(INFORMATION GIVEN Opens)
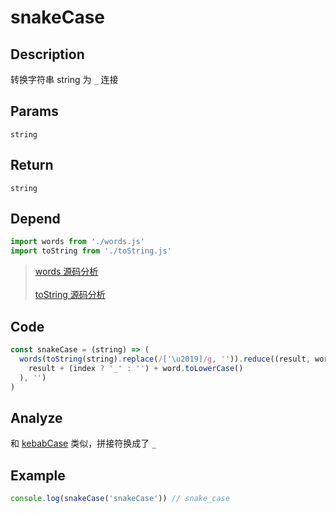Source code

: # snakeCase

## Description
转换字符串 string 为 `_` 连接

## Params
`string`

## Return
`string`

## Depend
```js
import words from './words.js'
import toString from './toString.js'
```
> [words 源码分析](./words.md)
> <br/>
> <br/>
> [toString 源码分析](./toString.md)

## Code
```js
const snakeCase = (string) => (
  words(toString(string).replace(/['\u2019]/g, '')).reduce((result, word, index) => (
    result + (index ? '_' : '') + word.toLowerCase()
  ), '')
)
```

## Analyze
和 [kebabCase](./kebabCase.md) 类似，拼接符换成了 `_`

## Example
```js
console.log(snakeCase('snakeCase')) // snake_case
```
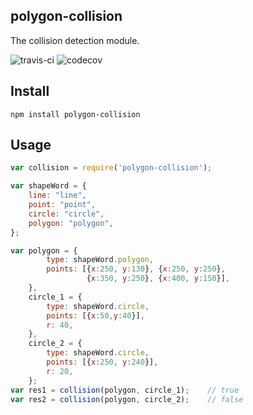 polygon-collision
------
The collision detection module.

![travis-ci](https://travis-ci.org/keifergu/polygon-collision.svg?branch=master)
![codecov](https://codecov.io/gh/keifergu/polygon-collision/branch/master/graph/badge.svg)

## Install

```
npm install polygon-collision
```

## Usage

```javascript
var collision = require('polygon-collision');

var shapeWord = {
    line: "line",
    point: "point",
    circle: "circle",
    polygon: "polygon",
};

var polygon = {
        type: shapeWord.polygon,
        points: [{x:250, y:130}, {x:250, y:250},
                 {x:350, y:250}, {x:400, y:150}],
    },
    circle_1 = {
        type: shapeWord.circle,
        points: [{x:50,y:40}],
        r: 40,
    },
    circle_2 = {
        type: shapeWord.circle,
        points: [{x:250, y:240}],
        r: 20,
    };
var res1 = collision(polygon, circle_1);    // true
var res2 = collision(polygon, circle_2);    // false
```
(INFORMATION GIVEN Closes)
-- EXERCISE --
Lines containing the word "snakeCase" must all be returned from the material above.

-- ANSWER BELOW --
: # snakeCase
const snakeCase = (string) => (
console.log(snakeCase('snakeCase')) // snake_case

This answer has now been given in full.